Badia a Coltibuono Sangioveto di Toscana 2013
A bigger richer wine with greater depth.

Badia a Coltibuono Vin Santo Del Chianti Classico 2010
The big nose greets you with a cacophony or aromas including, dark dried fruit, earthy, smoky, candied burnt orange peel, honey and nutty notes.  Well balanced with good structure.  Big and rich on the palate.  Aged for six years.  Specific vineyards are used for their Vin Santo.  The white grapes are air dried to shrivel them and concentrate the juice and sugars.  Fermented with indigenous yeasts and stored in large vessels where it is exposed to the elements where evaporation concentrates the wines and gives them the characteristic slightly oxidized character.
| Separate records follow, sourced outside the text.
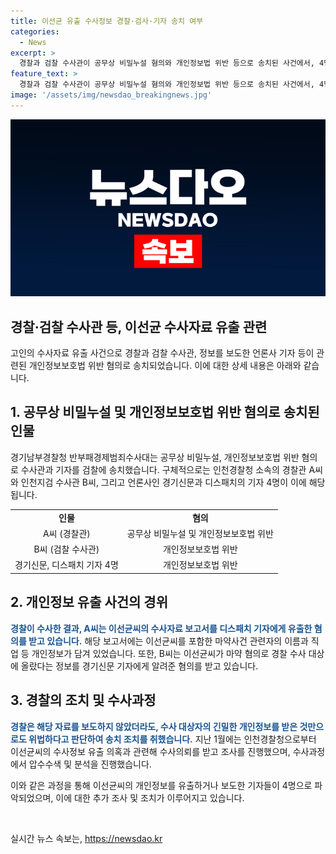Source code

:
 ```yaml
---
title: 이선균 유출 수사정보 경찰·검사·기자 송치 여부
categories:
  - News
excerpt: >
  경찰과 검찰 수사관이 공무상 비밀누설 혐의와 개인정보법 위반 등으로 송치된 사건에서, 4명의 기자도 개인정보를 유출했다는 혐의로 검찰에 송치됐다. 이 사건은 마약 투약 혐의로 조사 중이었던 이선균 배우의 수사정보가 유출된 것으로 밝혀졌다. 이를 통해 경찰은 해당 자료를 보도하든 말든 수사 대상자의 개인정보를 받은 것만으로도 위법하다고 판단했다. 해당 사건 조사를 통해 경찰과 기자들이 송치됐으며, 관련된 기자 및 조사관의 행위에 대한 파악이 이루어졌다.
feature_text: >
  경찰과 검찰 수사관이 공무상 비밀누설 혐의와 개인정보법 위반 등으로 송치된 사건에서, 4명의 기자도 개인정보를 유출했다는 혐의로 검찰에 송치됐다. 이 사건은 마약 투약 혐의로 조사 중이었던 이선균 배우의 수사정보가 유출된 것으로 밝혀졌다. 이를 통해 경찰은 해당 자료를 보도하든 말든 수사 대상자의 개인정보를 받은 것만으로도 위법하다고 판단했다. 해당 사건 조사를 통해 경찰과 기자들이 송치됐으며, 관련된 기자 및 조사관의 행위에 대한 파악이 이루어졌다.
image: '/assets/img/newsdao_breakingnews.jpg'
---
```


<p><img src="/assets/img/newsdao_breakingnews.jpg" alt="bookingtag 속보" /></p>

<h2 data-ke-size="size26">경찰·검찰 수사관 등, 이선균 수사자료 유출 관련</h2>

<p data-ke-size="size16">고인의 수사자료 유출 사건으로 경찰과 검찰 수사관, 정보를 보도한 언론사 기자 등이 관련된 개인정보보호법 위반 혐의로 송치되었습니다. 이에 대한 상세 내용은 아래와 같습니다.</p>

<h2 data-ke-size="size21">1. 공무상 비밀누설 및 개인정보보호법 위반 혐의로 송치된 인물</h2>

<p data-ke-size="size16">경기남부경찰청 반부패경제범죄수사대는 공무상 비밀누설, 개인정보보호법 위반 혐의로 수사관과 기자를 검찰에 송치했습니다. 구체적으로는 인천경찰청 소속의 경찰관 A씨와 인천지검 수사관 B씨, 그리고 언론사인 경기신문과 디스패치의 기자 4명이 이에 해당됩니다.</p>

<table>
    <tr>
        <td style="text-align: center; height: 17px;"><b>인물</b></td>
        <td style="text-align: center; height: 17px;"><b>혐의</b></td>
    </tr>
    <tr>
        <td style="text-align: center; height: 17px;">A씨 (경찰관)</td>
        <td style="text-align: center; height: 17px;">공무상 비밀누설 및 개인정보보호법 위반</td>
    </tr>
    <tr>
        <td style="text-align: center; height: 17px;">B씨 (검찰 수사관)</td>
        <td style="text-align: center; height: 17px;">개인정보보호법 위반</td>
    </tr>
    <tr>
        <td style="text-align: center; height: 17px;">경기신문, 디스패치 기자 4명</td>
        <td style="text-align: center; height: 17px;">개인정보보호법 위반</td>
    </tr>
</table>

<h2 data-ke-size="size21">2. 개인정보 유출 사건의 경위</h2>

<p data-ke-size="size16"><b><span style="color: #1a5490;">경찰이 수사한 결과, A씨는 이선균씨의 수사자료 보고서를 디스패치 기자에게 유출한 혐의를 받고 있습니다.</span></b> 해당 보고서에는 이선균씨를 포함한 마약사건 관련자의 이름과 직업 등 개인정보가 담겨 있었습니다. 또한, B씨는 이선균씨가 마약 혐의로 경찰 수사 대상에 올랐다는 정보를 경기신문 기자에게 알려준 혐의를 받고 있습니다.</p>

<h2 data-ke-size="size21">3. 경찰의 조치 및 수사과정</h2>

<p data-ke-size="size16"><b><span style="color: #1a5490;">경찰은 해당 자료를 보도하지 않았더라도, 수사 대상자의 긴밀한 개인정보를 받은 것만으로도 위법하다고 판단하여 송치 조치를 취했습니다.</span></b> 지난 1월에는 인천경찰청으로부터 이선균씨의 수사정보 유출 의혹과 관련해 수사의뢰를 받고 조사를 진행했으며, 수사과정에서 압수수색 및 분석을 진행했습니다.</p>

<p data-ke-size="size16">이와 같은 과정을 통해 이선균씨의 개인정보를 유출하거나 보도한 기자들이 4명으로 파악되었으며, 이에 대한 추가 조사 및 조치가 이루어지고 있습니다.</p>

<p data-ke-size="size16">&nbsp;</p>
실시간 뉴스 속보는, <a href="https://newsdao.kr" rel="dofollow">https://newsdao.kr</a>



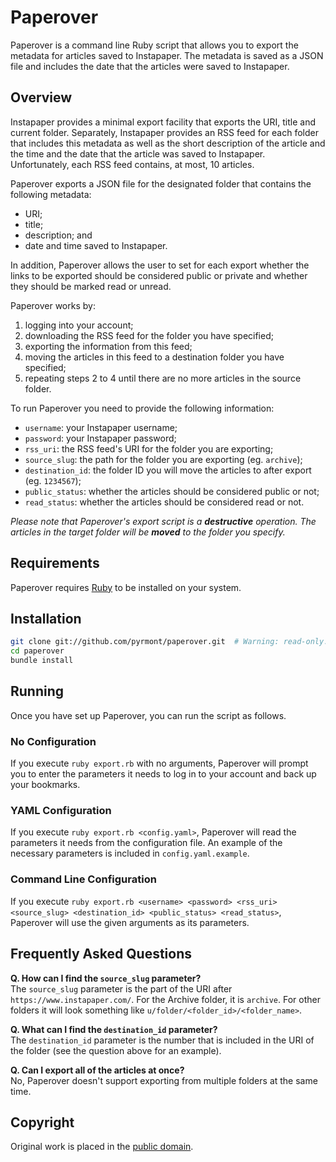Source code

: # Paperover

Paperover is a command line Ruby script that allows you to export the metadata for articles saved to Instapaper. The metadata is saved as a JSON file and includes the date that the articles were saved to Instapaper.

## Overview

Instapaper provides a minimal export facility that exports the URI, title and current folder. Separately, Instapaper provides an RSS feed for each folder that includes this metadata as well as the short description of the article and the time and the date that the article was saved to Instapaper. Unfortunately, each RSS feed contains, at most, 10 articles.

Paperover exports a JSON file for the designated folder that contains the following metadata:

* URI;
* title;
* description; and
* date and time saved to Instapaper.

In addition, Paperover allows the user to set for each export whether the links to be exported should be considered public or private and whether they should be marked read or unread.

Paperover works by:

1. logging into your account;
2. downloading the RSS feed for the folder you have specified;
3. exporting the information from this feed;
4. moving the articles in this feed to a destination folder you have specified;
5. repeating steps 2 to 4 until there are no more articles in the source folder.

To run Paperover you need to provide the following information:

* `username`: your Instapaper username;
* `password`: your Instapaper password;
* `rss_uri`: the RSS feed's URI for the folder you are exporting;
* `source_slug`: the path for the folder you are exporting (eg. `archive`);
* `destination_id`: the folder ID you will move the articles to after export (eg. `1234567`);
* `public_status`: whether the articles should be considered public or not;
* `read_status`: whether the articles should be considered read or not.

*Please note that Paperover's export script is a **destructive** operation. The articles in the target folder will be **moved** to the folder you specify.*

## Requirements

Paperover requires [Ruby](http://ruby-lang.org) to be installed on your system.

## Installation

```bash
git clone git://github.com/pyrmont/paperover.git  # Warning: read-only.
cd paperover
bundle install
```

## Running

Once you have set up Paperover, you can run the script as follows.

### No Configuration

If you execute `ruby export.rb` with no arguments, Paperover will prompt you to enter the parameters it needs to log in to your account and back up your bookmarks.

### YAML Configuration

If you execute `ruby export.rb <config.yaml>`, Paperover will read the parameters it needs from the configuration file. An example of the necessary parameters is included in `config.yaml.example`.

### Command Line Configuration

If you execute `ruby export.rb <username> <password> <rss_uri> <source_slug> <destination_id> <public_status> <read_status>`, Paperover will use the given arguments as its parameters.

## Frequently Asked Questions

**Q. How can I find the `source_slug` parameter?**  
The `source_slug` parameter is the part of the URI after `https://www.instapaper.com/`. For the Archive folder, it is `archive`. For other folders it will look something like `u/folder/<folder_id>/<folder_name>`.

**Q. What can I find the `destination_id` parameter?**  
The `destination_id` parameter is the number that is included in the URI of the folder (see the question above for an example).

**Q. Can I export all of the articles at once?**  
No, Paperover doesn't support exporting from multiple folders at the same time.


## Copyright

Original work is placed in the [public domain](http://creativecommons.org/publicdomain/zero/1.0/).
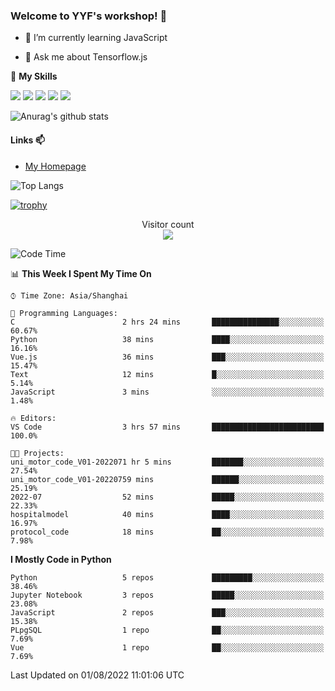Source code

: ### Welcome to YYF's workshop! 👋

<!--
**YifeiYang210/YifeiYang210** is a ✨ _special_ ✨ repository because its `README.md` (this file) appears on your GitHub profile.

Here are some ideas to get you started:

- 🔭 I’m currently working on ...
- 🌱 I’m currently learning ...
- 👯 I’m looking to collaborate on ...
- 🤔 I’m looking for help with ...
- 💬 Ask me about ...
- 📫 How to reach me: ...
- 😄 Pronouns: ...
- ⚡ Fun fact: ...
-->

- 🌱 I’m currently learning JavaScript

- 💬 Ask me about Tensorflow.js

🌟 **My Skills**
<!-- [![](https://img.shields.io/badge/{徽标标题}-{徽标内容}-{徽标颜色}.svg)]({linkUrl}) -->

![](https://img.shields.io/badge/-Python-3f7fbd?logo=Python&logoColor=fff)
![](https://img.shields.io/badge/-DeepLearning-3f7fbd?logo=Pandas&logoColor=fff)
![](https://img.shields.io/badge/-Wechat-3f7fbd?logo=Wechat&logoColor=fff)
![](https://img.shields.io/badge/-C%2B%2B-3f7fbd?logo=C%2B%2B&logoColor=fff)
![](https://img.shields.io/badge/-JavaScript-3f7fbd?logo=JavaScript&logoColor=fff)

![Anurag's github stats](https://github-readme-stats.vercel.app/api?username=YifeiYang210&theme=maroongold)



#### Links 📫

* [My Homepage](https://YifeiYang210.github.io/blog/)

![Top Langs](https://github-readme-stats.vercel.app/api/top-langs/?username=YifeiYang210&hide=roff,c)

[![trophy](https://github-profile-trophy.vercel.app/?username=YifeiYang210&theme=dracula&row=2&column=3)](https://github.com/ryo-ma/github-profile-trophy)

<p align="center"> 
  Visitor count<br>
  <img src="https://profile-counter.glitch.me/YifeiYang210/count.svg" />
</p>

<!--START_SECTION:waka-->
![Code Time](http://img.shields.io/badge/Code%20Time-1%2C117%20hrs%201%20min-blue)

📊 **This Week I Spent My Time On** 

```text
⌚︎ Time Zone: Asia/Shanghai

💬 Programming Languages: 
C                        2 hrs 24 mins       ███████████████░░░░░░░░░░   60.67% 
Python                   38 mins             ████░░░░░░░░░░░░░░░░░░░░░   16.16% 
Vue.js                   36 mins             ███░░░░░░░░░░░░░░░░░░░░░░   15.47% 
Text                     12 mins             █░░░░░░░░░░░░░░░░░░░░░░░░   5.14% 
JavaScript               3 mins              ░░░░░░░░░░░░░░░░░░░░░░░░░   1.48%

🔥 Editors: 
VS Code                  3 hrs 57 mins       █████████████████████████   100.0%

🐱‍💻 Projects: 
uni_motor_code_V01-2022071 hr 5 mins         ███████░░░░░░░░░░░░░░░░░░   27.54% 
uni_motor_code_V01-20220759 mins             ██████░░░░░░░░░░░░░░░░░░░   25.19% 
2022-07                  52 mins             █████░░░░░░░░░░░░░░░░░░░░   22.33% 
hospitalmodel            40 mins             ████░░░░░░░░░░░░░░░░░░░░░   16.97% 
protocol_code            18 mins             ██░░░░░░░░░░░░░░░░░░░░░░░   7.98%

```

**I Mostly Code in Python** 

```text
Python                   5 repos             █████████░░░░░░░░░░░░░░░░   38.46% 
Jupyter Notebook         3 repos             █████░░░░░░░░░░░░░░░░░░░░   23.08% 
JavaScript               2 repos             ███░░░░░░░░░░░░░░░░░░░░░░   15.38% 
PLpgSQL                  1 repo              ██░░░░░░░░░░░░░░░░░░░░░░░   7.69% 
Vue                      1 repo              ██░░░░░░░░░░░░░░░░░░░░░░░   7.69%

```



 Last Updated on 01/08/2022 11:01:06 UTC
<!--END_SECTION:waka-->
Emanuela mentioned that climate change is certainly noticeable in the region (Florence has even experienced hurricanes), though so far, the effects have been mostly positive, producing riper grapes on a more consistent basis, though they have had to change their canopy management program.  They now leave more leaf cover to protect the grapes from sun burn.    The region is home to lots of oak tree covered hills, which help ensure soil water retention and a good diurnal temperature shift, keeping the wines fresh and with good structure.  Sugar needs heat to develop, but tannins require sufficient hang time to fully develop.  The soils tend to consist primarily of clay and limestone, which among other things provides good drainage.  Cover crops and the use of organic compost help to ensure healthy soils, which in turn, help to mitigate climate variations.

Badia Coltibuono does not make single vineyard wines as there tends to be a lot of variation within the vineyards.

The estate also has six hundred hectares of olive groves.  Wild boars are a problem in the fields so netting and small walls are used to protect the vineyards.

Emanuela Stucchi Prinetti and Khristian Laroche

Thanks to Khristian Laroche and Waldorf Wines and CAPS for this informative session.